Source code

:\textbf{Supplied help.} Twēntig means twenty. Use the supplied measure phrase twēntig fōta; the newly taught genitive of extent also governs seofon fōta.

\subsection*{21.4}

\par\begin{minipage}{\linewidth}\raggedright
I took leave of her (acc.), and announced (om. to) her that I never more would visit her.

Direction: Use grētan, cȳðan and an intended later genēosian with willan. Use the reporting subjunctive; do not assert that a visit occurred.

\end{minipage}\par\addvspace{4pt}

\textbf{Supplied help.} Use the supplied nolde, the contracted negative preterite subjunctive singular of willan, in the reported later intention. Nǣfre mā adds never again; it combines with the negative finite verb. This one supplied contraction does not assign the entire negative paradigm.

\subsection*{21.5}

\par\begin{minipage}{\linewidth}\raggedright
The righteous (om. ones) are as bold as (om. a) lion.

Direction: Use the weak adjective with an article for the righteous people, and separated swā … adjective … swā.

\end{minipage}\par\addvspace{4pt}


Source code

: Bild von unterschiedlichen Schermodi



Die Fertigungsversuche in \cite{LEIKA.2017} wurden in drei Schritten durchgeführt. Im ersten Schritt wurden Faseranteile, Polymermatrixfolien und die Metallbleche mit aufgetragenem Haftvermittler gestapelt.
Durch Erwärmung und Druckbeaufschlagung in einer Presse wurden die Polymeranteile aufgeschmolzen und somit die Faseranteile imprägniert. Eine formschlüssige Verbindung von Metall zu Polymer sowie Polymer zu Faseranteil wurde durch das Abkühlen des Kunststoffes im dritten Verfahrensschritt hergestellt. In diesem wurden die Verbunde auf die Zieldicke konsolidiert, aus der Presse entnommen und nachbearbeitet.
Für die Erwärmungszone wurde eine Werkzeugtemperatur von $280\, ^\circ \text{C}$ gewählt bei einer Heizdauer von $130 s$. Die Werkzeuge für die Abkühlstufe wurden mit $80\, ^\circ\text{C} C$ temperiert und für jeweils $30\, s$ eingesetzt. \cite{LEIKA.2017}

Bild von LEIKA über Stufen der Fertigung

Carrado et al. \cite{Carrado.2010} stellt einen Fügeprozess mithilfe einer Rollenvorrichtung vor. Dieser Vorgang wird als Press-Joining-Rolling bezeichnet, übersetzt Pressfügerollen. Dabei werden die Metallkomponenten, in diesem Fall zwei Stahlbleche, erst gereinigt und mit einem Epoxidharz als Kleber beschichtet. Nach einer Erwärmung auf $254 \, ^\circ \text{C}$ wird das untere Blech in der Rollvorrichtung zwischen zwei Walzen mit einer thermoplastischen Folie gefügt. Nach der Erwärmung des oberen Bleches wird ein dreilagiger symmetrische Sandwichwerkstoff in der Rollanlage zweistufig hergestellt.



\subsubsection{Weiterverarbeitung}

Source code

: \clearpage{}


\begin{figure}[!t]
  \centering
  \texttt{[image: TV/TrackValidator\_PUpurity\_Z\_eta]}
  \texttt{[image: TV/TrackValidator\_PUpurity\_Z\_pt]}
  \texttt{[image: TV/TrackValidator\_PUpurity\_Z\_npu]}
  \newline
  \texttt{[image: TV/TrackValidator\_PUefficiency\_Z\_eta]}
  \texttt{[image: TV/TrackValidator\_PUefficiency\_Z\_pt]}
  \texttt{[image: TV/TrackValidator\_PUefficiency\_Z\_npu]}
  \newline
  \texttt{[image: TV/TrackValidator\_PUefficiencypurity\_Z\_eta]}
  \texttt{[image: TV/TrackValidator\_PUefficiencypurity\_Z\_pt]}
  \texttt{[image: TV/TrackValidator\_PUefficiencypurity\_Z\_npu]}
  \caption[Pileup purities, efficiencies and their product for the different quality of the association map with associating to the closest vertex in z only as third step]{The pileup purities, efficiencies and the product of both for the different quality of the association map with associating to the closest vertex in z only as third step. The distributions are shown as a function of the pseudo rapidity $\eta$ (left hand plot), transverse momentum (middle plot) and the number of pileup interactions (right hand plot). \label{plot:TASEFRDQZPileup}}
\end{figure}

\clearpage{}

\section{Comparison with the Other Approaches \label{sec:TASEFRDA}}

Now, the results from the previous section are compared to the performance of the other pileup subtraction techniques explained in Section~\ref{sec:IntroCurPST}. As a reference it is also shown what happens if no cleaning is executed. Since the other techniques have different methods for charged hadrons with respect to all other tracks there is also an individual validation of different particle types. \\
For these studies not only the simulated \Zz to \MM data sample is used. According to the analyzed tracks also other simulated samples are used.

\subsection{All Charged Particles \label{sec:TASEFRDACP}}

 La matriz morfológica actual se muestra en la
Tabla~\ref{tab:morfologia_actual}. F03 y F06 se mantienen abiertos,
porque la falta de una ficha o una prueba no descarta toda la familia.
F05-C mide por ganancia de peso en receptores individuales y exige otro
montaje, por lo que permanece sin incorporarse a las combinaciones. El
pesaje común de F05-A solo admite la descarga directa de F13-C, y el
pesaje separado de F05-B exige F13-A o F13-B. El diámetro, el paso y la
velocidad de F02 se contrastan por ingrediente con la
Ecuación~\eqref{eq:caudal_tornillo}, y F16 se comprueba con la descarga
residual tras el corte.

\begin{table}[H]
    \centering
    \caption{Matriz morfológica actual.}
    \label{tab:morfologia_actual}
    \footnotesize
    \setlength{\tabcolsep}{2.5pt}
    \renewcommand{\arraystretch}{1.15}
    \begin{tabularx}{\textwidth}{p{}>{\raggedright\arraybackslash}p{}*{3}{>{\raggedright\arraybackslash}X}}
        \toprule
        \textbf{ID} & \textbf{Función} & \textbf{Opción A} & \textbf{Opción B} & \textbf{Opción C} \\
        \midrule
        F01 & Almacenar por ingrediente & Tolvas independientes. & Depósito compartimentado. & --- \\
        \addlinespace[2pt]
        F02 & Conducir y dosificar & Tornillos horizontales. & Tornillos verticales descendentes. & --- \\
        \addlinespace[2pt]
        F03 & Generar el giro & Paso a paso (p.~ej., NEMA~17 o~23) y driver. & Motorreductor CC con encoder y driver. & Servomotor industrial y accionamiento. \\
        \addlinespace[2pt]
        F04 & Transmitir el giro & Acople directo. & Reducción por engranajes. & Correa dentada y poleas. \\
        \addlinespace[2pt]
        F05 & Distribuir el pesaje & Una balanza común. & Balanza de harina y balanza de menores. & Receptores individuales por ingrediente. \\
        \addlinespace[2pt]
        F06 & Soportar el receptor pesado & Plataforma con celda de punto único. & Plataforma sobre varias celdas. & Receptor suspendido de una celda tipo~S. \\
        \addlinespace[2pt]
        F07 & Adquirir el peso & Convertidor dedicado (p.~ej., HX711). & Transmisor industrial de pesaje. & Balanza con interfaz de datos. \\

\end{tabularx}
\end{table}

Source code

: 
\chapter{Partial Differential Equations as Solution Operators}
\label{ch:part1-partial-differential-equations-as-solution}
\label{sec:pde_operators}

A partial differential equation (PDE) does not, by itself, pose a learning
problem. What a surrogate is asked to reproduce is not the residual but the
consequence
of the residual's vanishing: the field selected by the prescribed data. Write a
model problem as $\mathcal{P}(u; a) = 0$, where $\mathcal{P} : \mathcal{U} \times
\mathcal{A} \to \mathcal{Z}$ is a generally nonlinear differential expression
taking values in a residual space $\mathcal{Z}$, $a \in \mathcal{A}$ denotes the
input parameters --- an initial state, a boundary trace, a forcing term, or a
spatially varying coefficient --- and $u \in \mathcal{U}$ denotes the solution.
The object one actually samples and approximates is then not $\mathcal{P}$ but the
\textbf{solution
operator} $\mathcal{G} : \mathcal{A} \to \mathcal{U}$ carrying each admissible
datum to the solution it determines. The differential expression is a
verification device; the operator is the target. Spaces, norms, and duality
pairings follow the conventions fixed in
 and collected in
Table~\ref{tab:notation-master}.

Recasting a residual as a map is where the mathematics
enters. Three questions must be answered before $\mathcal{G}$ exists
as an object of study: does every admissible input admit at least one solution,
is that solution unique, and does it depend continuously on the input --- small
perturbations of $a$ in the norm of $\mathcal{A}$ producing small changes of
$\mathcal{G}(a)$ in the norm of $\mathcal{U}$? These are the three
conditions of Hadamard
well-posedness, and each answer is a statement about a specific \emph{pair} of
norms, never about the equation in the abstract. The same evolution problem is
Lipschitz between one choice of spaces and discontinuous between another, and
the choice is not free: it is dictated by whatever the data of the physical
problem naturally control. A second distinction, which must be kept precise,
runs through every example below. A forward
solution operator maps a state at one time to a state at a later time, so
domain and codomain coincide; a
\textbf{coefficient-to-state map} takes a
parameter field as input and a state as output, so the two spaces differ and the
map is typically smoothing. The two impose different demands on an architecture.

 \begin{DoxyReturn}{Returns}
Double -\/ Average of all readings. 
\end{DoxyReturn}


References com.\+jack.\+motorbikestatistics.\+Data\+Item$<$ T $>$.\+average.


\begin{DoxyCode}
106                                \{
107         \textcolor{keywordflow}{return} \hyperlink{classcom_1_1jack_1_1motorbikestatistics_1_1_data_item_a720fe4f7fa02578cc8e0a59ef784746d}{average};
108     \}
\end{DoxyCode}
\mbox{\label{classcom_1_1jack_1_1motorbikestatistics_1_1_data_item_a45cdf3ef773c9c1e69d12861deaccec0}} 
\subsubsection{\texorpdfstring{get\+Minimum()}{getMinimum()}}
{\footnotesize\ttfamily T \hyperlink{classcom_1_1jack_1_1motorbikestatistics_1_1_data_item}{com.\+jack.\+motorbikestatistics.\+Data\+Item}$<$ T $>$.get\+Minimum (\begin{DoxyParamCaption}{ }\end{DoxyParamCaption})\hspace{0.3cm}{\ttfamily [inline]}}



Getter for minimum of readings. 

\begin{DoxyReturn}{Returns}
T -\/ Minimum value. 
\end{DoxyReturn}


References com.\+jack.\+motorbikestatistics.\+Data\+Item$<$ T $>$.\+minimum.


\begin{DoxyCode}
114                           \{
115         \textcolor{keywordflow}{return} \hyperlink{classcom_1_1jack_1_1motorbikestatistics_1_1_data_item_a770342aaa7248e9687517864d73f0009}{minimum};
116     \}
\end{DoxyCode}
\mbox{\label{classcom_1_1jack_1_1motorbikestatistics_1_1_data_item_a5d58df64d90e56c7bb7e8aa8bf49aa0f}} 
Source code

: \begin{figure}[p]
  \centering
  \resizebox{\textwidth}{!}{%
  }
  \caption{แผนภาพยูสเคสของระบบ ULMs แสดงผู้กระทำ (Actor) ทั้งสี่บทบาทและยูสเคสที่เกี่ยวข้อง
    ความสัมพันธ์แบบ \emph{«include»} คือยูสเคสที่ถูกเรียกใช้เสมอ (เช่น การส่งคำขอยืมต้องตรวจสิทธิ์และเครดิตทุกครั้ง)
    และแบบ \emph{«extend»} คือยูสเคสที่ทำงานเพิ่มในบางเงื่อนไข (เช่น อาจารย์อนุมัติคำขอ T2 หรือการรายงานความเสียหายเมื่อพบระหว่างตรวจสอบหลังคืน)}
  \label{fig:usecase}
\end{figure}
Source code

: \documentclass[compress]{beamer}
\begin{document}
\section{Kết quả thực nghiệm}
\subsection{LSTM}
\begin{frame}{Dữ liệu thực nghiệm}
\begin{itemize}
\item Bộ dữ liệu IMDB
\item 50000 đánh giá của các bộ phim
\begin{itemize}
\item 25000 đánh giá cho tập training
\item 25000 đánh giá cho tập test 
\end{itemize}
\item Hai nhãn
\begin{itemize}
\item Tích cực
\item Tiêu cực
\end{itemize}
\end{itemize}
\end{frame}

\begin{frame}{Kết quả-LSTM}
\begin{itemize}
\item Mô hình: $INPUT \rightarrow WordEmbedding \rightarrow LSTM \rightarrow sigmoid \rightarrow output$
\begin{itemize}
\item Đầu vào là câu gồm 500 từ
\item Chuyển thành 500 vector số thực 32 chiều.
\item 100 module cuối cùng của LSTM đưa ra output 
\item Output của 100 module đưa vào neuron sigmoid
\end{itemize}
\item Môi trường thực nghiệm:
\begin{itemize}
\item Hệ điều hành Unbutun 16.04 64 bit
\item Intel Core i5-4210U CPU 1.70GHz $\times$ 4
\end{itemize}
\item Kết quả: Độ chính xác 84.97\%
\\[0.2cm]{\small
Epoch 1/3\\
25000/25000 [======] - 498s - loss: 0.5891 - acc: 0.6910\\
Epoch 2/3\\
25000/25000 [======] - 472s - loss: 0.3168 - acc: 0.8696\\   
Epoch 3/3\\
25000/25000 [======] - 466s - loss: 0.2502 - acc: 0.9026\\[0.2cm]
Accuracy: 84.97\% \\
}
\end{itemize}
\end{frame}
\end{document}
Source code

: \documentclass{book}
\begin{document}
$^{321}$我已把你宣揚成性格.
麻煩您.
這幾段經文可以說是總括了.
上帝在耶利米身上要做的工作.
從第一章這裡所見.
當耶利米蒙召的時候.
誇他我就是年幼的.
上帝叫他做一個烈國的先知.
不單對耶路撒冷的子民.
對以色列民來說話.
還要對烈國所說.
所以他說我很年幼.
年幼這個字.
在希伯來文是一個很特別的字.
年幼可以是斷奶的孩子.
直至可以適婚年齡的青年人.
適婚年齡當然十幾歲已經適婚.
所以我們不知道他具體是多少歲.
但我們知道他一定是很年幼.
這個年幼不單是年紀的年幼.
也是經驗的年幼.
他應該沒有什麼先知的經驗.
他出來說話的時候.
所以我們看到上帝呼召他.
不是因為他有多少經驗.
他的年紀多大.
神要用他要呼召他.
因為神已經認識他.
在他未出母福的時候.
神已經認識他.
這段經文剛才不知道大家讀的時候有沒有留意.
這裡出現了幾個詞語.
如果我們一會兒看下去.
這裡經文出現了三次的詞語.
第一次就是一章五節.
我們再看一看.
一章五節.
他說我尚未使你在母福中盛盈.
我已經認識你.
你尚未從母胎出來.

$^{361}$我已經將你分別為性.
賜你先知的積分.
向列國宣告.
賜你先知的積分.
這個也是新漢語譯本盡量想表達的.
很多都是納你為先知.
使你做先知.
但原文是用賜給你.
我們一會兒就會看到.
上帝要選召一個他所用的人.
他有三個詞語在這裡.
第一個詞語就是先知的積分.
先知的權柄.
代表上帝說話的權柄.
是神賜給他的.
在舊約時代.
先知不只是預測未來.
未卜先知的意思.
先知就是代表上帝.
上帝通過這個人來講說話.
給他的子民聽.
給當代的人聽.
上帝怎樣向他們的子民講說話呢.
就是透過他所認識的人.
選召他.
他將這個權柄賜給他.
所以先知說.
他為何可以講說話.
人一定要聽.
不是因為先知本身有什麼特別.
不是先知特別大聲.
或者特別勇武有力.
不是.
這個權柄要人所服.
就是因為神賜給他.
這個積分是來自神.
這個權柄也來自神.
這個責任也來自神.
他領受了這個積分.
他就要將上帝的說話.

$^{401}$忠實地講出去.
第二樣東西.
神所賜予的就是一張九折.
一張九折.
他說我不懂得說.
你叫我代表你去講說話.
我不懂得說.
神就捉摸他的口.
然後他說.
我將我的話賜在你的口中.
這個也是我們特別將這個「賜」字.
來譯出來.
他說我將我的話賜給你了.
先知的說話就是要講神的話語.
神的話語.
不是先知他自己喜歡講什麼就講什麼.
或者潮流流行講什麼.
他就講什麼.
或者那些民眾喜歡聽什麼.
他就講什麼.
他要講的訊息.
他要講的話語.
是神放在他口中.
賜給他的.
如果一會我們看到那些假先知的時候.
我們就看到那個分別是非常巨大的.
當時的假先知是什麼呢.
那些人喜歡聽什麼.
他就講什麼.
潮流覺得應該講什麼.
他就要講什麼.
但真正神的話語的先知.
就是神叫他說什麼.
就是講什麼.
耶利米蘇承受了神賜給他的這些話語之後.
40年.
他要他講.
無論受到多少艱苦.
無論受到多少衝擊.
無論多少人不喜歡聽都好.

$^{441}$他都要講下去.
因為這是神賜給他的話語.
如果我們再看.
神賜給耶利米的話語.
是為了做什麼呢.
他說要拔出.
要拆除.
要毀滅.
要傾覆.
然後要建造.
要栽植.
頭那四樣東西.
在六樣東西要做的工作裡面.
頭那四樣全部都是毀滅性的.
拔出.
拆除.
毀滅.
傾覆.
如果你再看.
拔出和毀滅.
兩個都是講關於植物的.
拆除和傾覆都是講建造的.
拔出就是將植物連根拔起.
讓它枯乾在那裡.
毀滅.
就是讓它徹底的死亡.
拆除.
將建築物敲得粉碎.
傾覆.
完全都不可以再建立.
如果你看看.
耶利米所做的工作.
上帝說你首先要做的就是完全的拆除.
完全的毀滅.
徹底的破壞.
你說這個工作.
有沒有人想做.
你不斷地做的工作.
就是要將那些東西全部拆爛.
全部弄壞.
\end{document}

____________

Going down the listing above, begin printing at the line with "Direction: Use grētan, cȳðan" and finish with the line with "Bild von LEIKA über Stufen der Fertigung", exactly as they appear.

▸ **EXERCISE RESULT**:
Direction: Use grētan, cȳðan and an intended later genēosian with willan. Use the reporting subjunctive; do not assert that a visit occurred.

\end{minipage}\par\addvspace{4pt}

\textbf{Supplied help.} Use the supplied nolde, the contracted negative preterite subjunctive singular of willan, in the reported later intention. Nǣfre mā adds never again; it combines with the negative finite verb. This one supplied contraction does not assign the entire negative paradigm.

\subsection*{21.5}

\par\begin{minipage}{\linewidth}\raggedright
The righteous (om. ones) are as bold as (om. a) lion.

Direction: Use the weak adjective with an article for the righteous people, and separated swā … adjective … swā.

\end{minipage}\par\addvspace{4pt}


Source code

: Bild von unterschiedlichen Schermodi



Die Fertigungsversuche in \cite{LEIKA.2017} wurden in drei Schritten durchgeführt. Im ersten Schritt wurden Faseranteile, Polymermatrixfolien und die Metallbleche mit aufgetragenem Haftvermittler gestapelt.
Durch Erwärmung und Druckbeaufschlagung in einer Presse wurden die Polymeranteile aufgeschmolzen und somit die Faseranteile imprägniert. Eine formschlüssige Verbindung von Metall zu Polymer sowie Polymer zu Faseranteil wurde durch das Abkühlen des Kunststoffes im dritten Verfahrensschritt hergestellt. In diesem wurden die Verbunde auf die Zieldicke konsolidiert, aus der Presse entnommen und nachbearbeitet.
Für die Erwärmungszone wurde eine Werkzeugtemperatur von $280\, ^\circ \text{C}$ gewählt bei einer Heizdauer von $130 s$. Die Werkzeuge für die Abkühlstufe wurden mit $80\, ^\circ\text{C} C$ temperiert und für jeweils $30\, s$ eingesetzt. \cite{LEIKA.2017}

Bild von LEIKA über Stufen der Fertigung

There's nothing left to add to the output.